The book, "The Secret Man," is not due out until next Wednesday, but USA Today reporter Mark Memmott was able to buy a copy today that had been mistakenly put out for sale at a store in Fairfax County, Va. He ticked off the big surprises in a Web story Thursday afternoon.
Later Thursday, a Washington Post article by Bob Thompson, admitted that the book "contains no major revelations," surely something of a disappointment. He did add one tidbit that comes from a small section of the book written by Woodward's former partner Carl Bernstein, who recalls a conversation the two reporters kept out of their 1974 book, "All the President's Men."
It involves their realization one day in the fall of 1972 that, given their findings, President Nixon would one day be impeached. The two men agreed to never use the word "impeachment" in the newsroom, because Post editors "might think we had an agenda or that our reporting was overreaching or even that we had gone around the bend."
Among the highlights released earlier by USA Today:
-- The garage where Woodward and throat met is located "behind and underneath" 1401 Wilson Boulevard in the Rosslyn section of Arlington, Va.

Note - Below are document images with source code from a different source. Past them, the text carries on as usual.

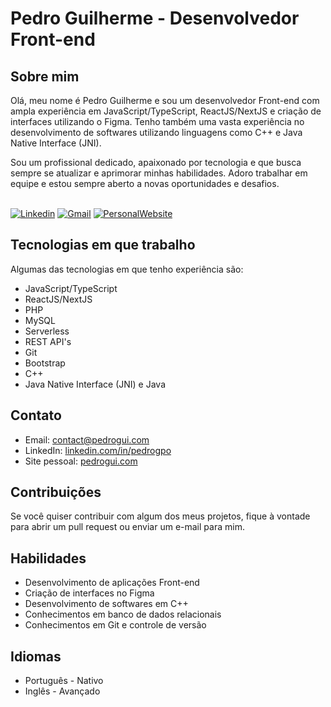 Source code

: # Pedro Guilherme - Desenvolvedor Front-end

## Sobre mim

Olá, meu nome é Pedro Guilherme e sou um desenvolvedor Front-end com ampla experiência em JavaScript/TypeScript, ReactJS/NextJS e criação de interfaces utilizando o Figma. Tenho também uma vasta experiência no desenvolvimento de softwares utilizando linguagens como C++ e Java Native Interface (JNI).

Sou um profissional dedicado, apaixonado por tecnologia e que busca sempre se atualizar e aprimorar minhas habilidades. Adoro trabalhar em equipe e estou sempre aberto a novas oportunidades e desafios.
<br /><br />
<!-- Your badges -->
[![Linkedin](https://img.shields.io/badge/-Linkedin-blue?style=for-the-badge&logo=Linkedin&logoColor=white)](https://www.linkedin.com/in/pedrogpo)
[![Gmail](https://img.shields.io/badge/Gmail-D14836?style=for-the-badge&logo=gmail&logoColor=white)](mailto:contact@pedrogui.com)
[![PersonalWebsite](https://img.shields.io/badge/Personal_website-0078D7?style=for-the-badge&logo=Microsoft-edge&logoColor=white)](https://pedrogui.com)

## Tecnologias em que trabalho

Algumas das tecnologias em que tenho experiência são:

- JavaScript/TypeScript
- ReactJS/NextJS
- PHP
- MySQL
- Serverless
- REST API's
- Git
- Bootstrap
- C++
- Java Native Interface (JNI) e Java

## Contato

- Email: contact@pedrogui.com
- LinkedIn: [linkedin.com/in/pedrogpo](https://www.linkedin.com/in/pedrogpo/)
- Site pessoal: [pedrogui.com](https://pedrogui.com)

## Contribuições

Se você quiser contribuir com algum dos meus projetos, fique à vontade para abrir um pull request ou enviar um e-mail para mim.

## Habilidades

- Desenvolvimento de aplicações Front-end
- Criação de interfaces no Figma
- Desenvolvimento de softwares em C++
- Conhecimentos em banco de dados relacionais
- Conhecimentos em Git e controle de versão

## Idiomas

- Português - Nativo
- Inglês - Avançado
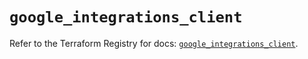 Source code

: # `google_integrations_client`

Refer to the Terraform Registry for docs: [`google_integrations_client`](https://registry.terraform.io/providers/hashicorp/google-beta/5.24.0/docs/resources/google_integrations_client).
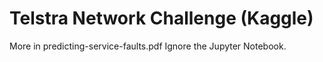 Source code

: # Telstra Network Challenge (Kaggle)

More in predicting-service-faults.pdf
Ignore the Jupyter Notebook.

-- "Former Justice Department official Stanley Pottinger figured out in 1976 that Felt had been Deep Throat, but never told anyone but Woodward of his conclusion. Pottinger discovered the truth during testimony Felt was giving before a grand jury in 1976. The grand jury's probe was not related to Watergate, but one of the jurors asked Felt if he had been Deep Throat," and Felt, "flushed," asked that the question be withdrawn. "Pottinger did not reveal what he had heard, Woodward writes, because he did not think it appropriate to unmask a reporter's confidential source."

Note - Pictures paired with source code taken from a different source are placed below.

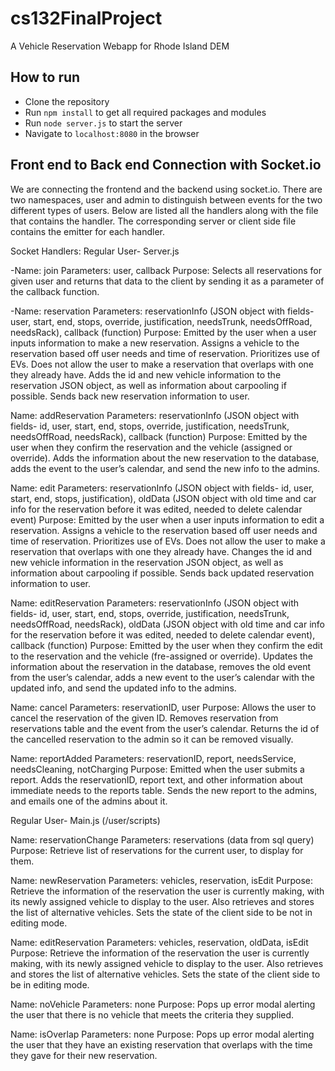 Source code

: # cs132FinalProject
A Vehicle Reservation Webapp for Rhode Island DEM

<!-- ## Link to Actual Site:
https://jimmy-niu.github.io/cs132FinalProject/public/index.html -->

## How to run
- Clone the repository
- Run `npm install` to get all required packages and modules
- Run `node server.js` to start the server
- Navigate to `localhost:8080` in the browser

## Front end to Back end Connection with Socket.io
We are connecting the frontend and the backend using socket.io. There are two namespaces, user and admin to distinguish between events for the two different types of users. Below are listed all the handlers along with the file that contains the handler. The corresponding server or client side file contains the emitter for each handler.

Socket Handlers:
Regular User- Server.js

-Name: join
Parameters: user, callback
Purpose: Selects all reservations for given user and returns that data to the client by sending it as a parameter of the callback function. 

-Name: reservation
Parameters: reservationInfo (JSON object with fields- user, start, end, stops, override, justification, needsTrunk, needsOffRoad, needsRack), callback (function)
Purpose: Emitted by the user when a user inputs information to make a new reservation. Assigns a vehicle to the reservation based off user needs and time of reservation. Prioritizes use of EVs. Does not allow the user to make a reservation that overlaps with one they already have. Adds the id and new vehicle information to the reservation JSON object, as well as information about carpooling if possible. Sends back new reservation information to user. 

Name: addReservation
Parameters: reservationInfo (JSON object with fields- id, user, start, end, stops, override, justification, needsTrunk, needsOffRoad, needsRack), callback (function)
Purpose: Emitted by the user when they confirm the reservation and the vehicle (assigned or override). Adds the information about the new reservation to the database, adds the event to the user’s calendar, and send the new info to the admins. 

Name: edit
Parameters: reservationInfo (JSON object with fields- id, user, start, end, stops, justification), oldData (JSON object with old time and car info for the reservation before it was edited, needed to delete calendar event)
Purpose: Emitted by the user when a user inputs information to edit a reservation. Assigns a vehicle to the reservation based off user needs and time of reservation. Prioritizes use of EVs. Does not allow the user to make a reservation that overlaps with one they already have. Changes the id and new vehicle information in the reservation JSON object, as well as information about carpooling if possible. Sends back updated reservation information to user. 

Name: editReservation
Parameters: reservationInfo (JSON object with fields- id, user, start, end, stops, override, justification, needsTrunk, needsOffRoad, needsRack),  oldData (JSON object with old time and car info for the reservation before it was edited, needed to delete calendar event), callback (function)
Purpose: Emitted by the user when they confirm the edit to the reservation and the vehicle (fre-assigned or override). Updates the information about the reservation in the database, removes the old event from the user’s calendar, adds a new event to the user’s calendar with the updated info, and send the updated info to the admins. 

Name: cancel
Parameters: reservationID, user
Purpose: Allows the user to cancel the reservation of the given ID. Removes reservation from reservations table and the event from the user’s calendar. Returns the id of the cancelled reservation to the admin so it can be removed visually.

Name: reportAdded
Parameters: reservationID, report, needsService, needsCleaning, notCharging
Purpose: Emitted when the user submits a report. Adds the reservationID, report text, and other information about immediate needs to the reports table. Sends the new report to the admins, and emails one of the admins about it. 

Regular User- Main.js (/user/scripts)

Name: reservationChange
Parameters: reservations (data from sql query)
Purpose: Retrieve list of reservations for the current user, to display for them.

Name: newReservation
Parameters: vehicles, reservation, isEdit
Purpose: Retrieve the information of the reservation the user is currently making, with its newly assigned vehicle to display to the user. Also retrieves and stores the list of alternative vehicles. Sets the state of the client side to be not in editing mode.

Name: editReservation
Parameters: vehicles, reservation, oldData, isEdit
Purpose: Retrieve the information of the reservation the user is currently making, with its newly assigned vehicle to display to the user. Also retrieves and stores the list of alternative vehicles. Sets the state of the client side to be in editing mode.

Name: noVehicle
Parameters: none
Purpose: Pops up error modal alerting the user that there is no vehicle that meets the criteria they supplied. 

Name: isOverlap
Parameters: none
Purpose: Pops up error modal alerting the user that they have an existing reservation that overlaps with the time they gave for their new reservation.

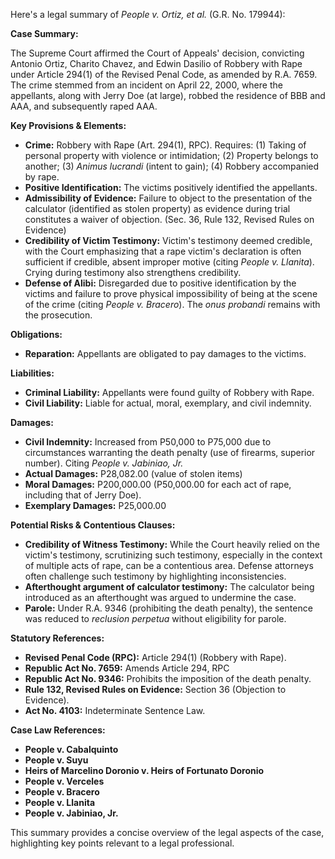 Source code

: Here's a legal summary of *People v. Ortiz, et al.* (G.R. No. 179944):

**Case Summary:**

The Supreme Court affirmed the Court of Appeals' decision, convicting Antonio Ortiz, Charito Chavez, and Edwin Dasilio of Robbery with Rape under Article 294(1) of the Revised Penal Code, as amended by R.A. 7659. The crime stemmed from an incident on April 22, 2000, where the appellants, along with Jerry Doe (at large), robbed the residence of BBB and AAA, and subsequently raped AAA.

**Key Provisions & Elements:**

*   **Crime:** Robbery with Rape (Art. 294(1), RPC). Requires: (1) Taking of personal property with violence or intimidation; (2) Property belongs to another; (3) *Animus lucrandi* (intent to gain); (4) Robbery accompanied by rape.
*   **Positive Identification:** The victims positively identified the appellants.
*   **Admissibility of Evidence:** Failure to object to the presentation of the calculator (identified as stolen property) as evidence during trial constitutes a waiver of objection. (Sec. 36, Rule 132, Revised Rules on Evidence)
*   **Credibility of Victim Testimony:** Victim's testimony deemed credible, with the Court emphasizing that a rape victim's declaration is often sufficient if credible, absent improper motive (citing *People v. Llanita*). Crying during testimony also strengthens credibility.
*   **Defense of Alibi:** Disregarded due to positive identification by the victims and failure to prove physical impossibility of being at the scene of the crime (citing *People v. Bracero*). The *onus probandi* remains with the prosecution.

**Obligations:**

*   **Reparation:** Appellants are obligated to pay damages to the victims.

**Liabilities:**

*   **Criminal Liability:** Appellants were found guilty of Robbery with Rape.
*   **Civil Liability:** Liable for actual, moral, exemplary, and civil indemnity.

**Damages:**

*   **Civil Indemnity:** Increased from P50,000 to P75,000 due to circumstances warranting the death penalty (use of firearms, superior number). Citing *People v. Jabiniao, Jr.*
*   **Actual Damages:** P28,082.00 (value of stolen items)
*   **Moral Damages:** P200,000.00 (P50,000.00 for each act of rape, including that of Jerry Doe).
*   **Exemplary Damages:** P25,000.00

**Potential Risks & Contentious Clauses:**

*   **Credibility of Witness Testimony:** While the Court heavily relied on the victim's testimony, scrutinizing such testimony, especially in the context of multiple acts of rape, can be a contentious area. Defense attorneys often challenge such testimony by highlighting inconsistencies.
*   **Afterthought argument of calculator testimony:** The calculator being introduced as an afterthought was argued to undermine the case.
*   **Parole:** Under R.A. 9346 (prohibiting the death penalty), the sentence was reduced to *reclusion perpetua* without eligibility for parole.

**Statutory References:**

*   **Revised Penal Code (RPC):** Article 294(1) (Robbery with Rape).
*   **Republic Act No. 7659:** Amends Article 294, RPC
*   **Republic Act No. 9346:** Prohibits the imposition of the death penalty.
*   **Rule 132, Revised Rules on Evidence:** Section 36 (Objection to Evidence).
*   **Act No. 4103:** Indeterminate Sentence Law.

**Case Law References:**

*   **People v. Cabalquinto**
*   **People v. Suyu**
*   **Heirs of Marcelino Doronio v. Heirs of Fortunato Doronio**
*   **People v. Verceles**
*   **People v. Bracero**
*   **People v. Llanita**
*   **People v. Jabiniao, Jr.**

This summary provides a concise overview of the legal aspects of the case, highlighting key points relevant to a legal professional.
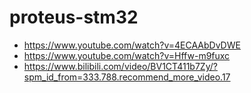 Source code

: proteus-stm32
=============
- https://www.youtube.com/watch?v=4ECAAbDvDWE
- https://www.youtube.com/watch?v=Hffw-m9fuxc
- https://www.bilibili.com/video/BV1CT411b7Zy/?spm_id_from=333.788.recommend_more_video.17
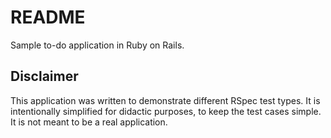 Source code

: # README

Sample to-do application in Ruby on Rails.

## Disclaimer

This application was written to demonstrate different RSpec test types. 
It is intentionally simplified for didactic purposes, to keep the test cases simple. 
It is not meant to be a real application. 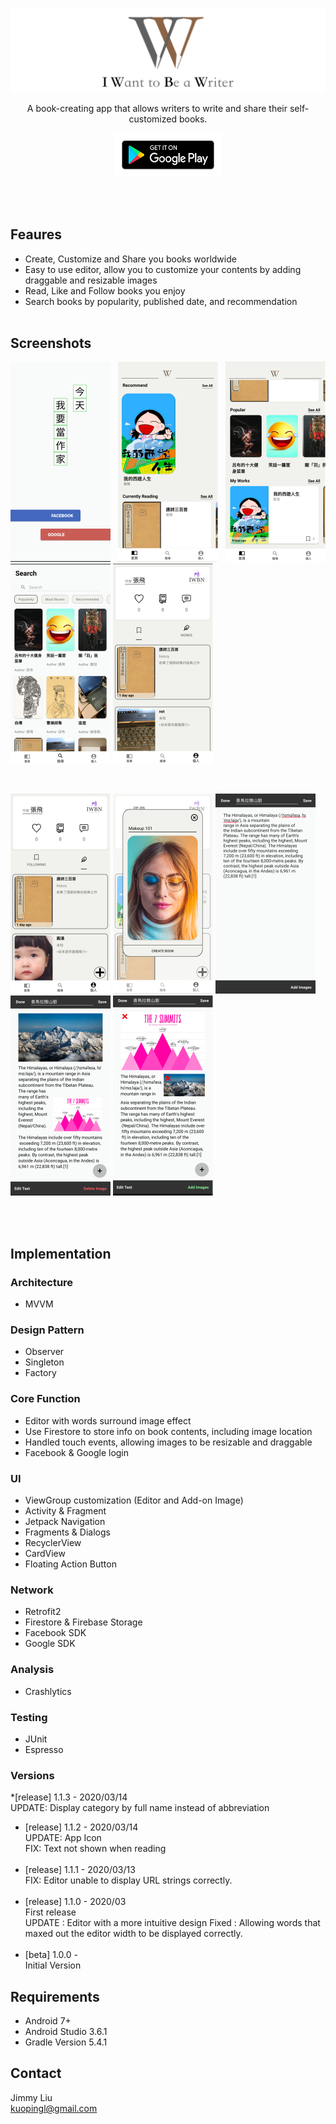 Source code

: ![banner](https://github.com/KuoPingL-Android/I-Want-To-Be-Novelist/blob/master/images/cover.png)
<p align="center">A book-creating app that allows writers to write and share their self-customized books.</p>
<p align="center">
<a href="https://play.google.com/store/apps/details?id=studio.saladjam.iwanttobenovelist"><img width = "170" height="70" src="https://github.com/KuoPingL-Android/I-Want-To-Be-Novelist/blob/master/images/google.svg"/></a>
 </p>
<br></br>

## Feaures
* Create, Customize and Share you books worldwide 
* Easy to use editor, allow you to customize your contents by adding draggable and resizable images
* Read, Like and Follow books you enjoy
* Search books by popularity, published date, and recommendation
<br></br>

## Screenshots
<p align="justify">
  <img width="160" src="/images/login_01.png"/> <img width="160" src="/images/home_01.png"/> <img width="160" src="/images/home_02.png"/> <img width="160" src="/images/search_01.png"/>
  <img width="160" src="/images/profile_01.png"/>
</p>
<br>
<p align="justify">
  
  <img width="160" src="/images/profile_02.png"/> <img width="160" src="/images/profile_03.png"/> <img width="160" src="/images/editor_01.png"/> <img width="160" src="/images/editor_02.png"/> <img width="160" src="/images/editor_03.png"/>
</p>

<br></br>

## Implementation
### Architecture
* MVVM

### Design Pattern
* Observer
* Singleton
* Factory

### Core Function
* Editor with words surround image effect
* Use Firestore to store info on book contents, including image location
* Handled touch events, allowing images to be resizable and draggable
* Facebook & Google login

### UI
* ViewGroup customization (Editor and Add-on Image)
* Activity & Fragment
* Jetpack Navigation
* Fragments & Dialogs
* RecyclerView
* CardView
* Floating Action Button

### Network
* Retrofit2
* Firestore & Firebase Storage
* Facebook SDK
* Google SDK

### Analysis
* Crashlytics

### Testing
* JUnit
* Espresso

### Versions
*[release] 1.1.3 - 2020/03/14<br>
UPDATE: Display category by full name instead of abbreviation
* [release] 1.1.2 - 2020/03/14<br>
UPDATE: App Icon<br>
FIX: Text not shown when reading  <br><br>
* [release] 1.1.1 - 2020/03/13<br> 
FIX: Editor unable to display URL strings correctly. <br><br>
* [release] 1.1.0 - 2020/03<br> 
First release<br>
UPDATE : Editor with a more intuitive design Fixed : Allowing words that maxed out the editor width to be displayed correctly.<br><br>
* [beta] 1.0.0 - 
<br>Initial Version</br> 

## Requirements
* Android 7+
* Android Studio 3.6.1
* Gradle Version 5.4.1

## Contact
Jimmy Liu <br>
kuopingl@gmail.com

-- Watergate sleuths who always held that Felt could not be Deep Throat because he had given up smoking blew it because, Woodward says, Felt did smoke during their meetings, perhaps out of nerves.
-- "Felt was able to give Woodward one of the most important scoops of the time -- that there were gaps in an Oval Office recording of the president, indicating someone may have deliberately erased incriminating information -- even though the former FBI official had retired several months earlier, because he was still "'in touch with many friends' at the bureau."
-- "Because of dementia, Felt can no longer remember much of what happened during the Watergate years or his time at the FBI," according to Woodward.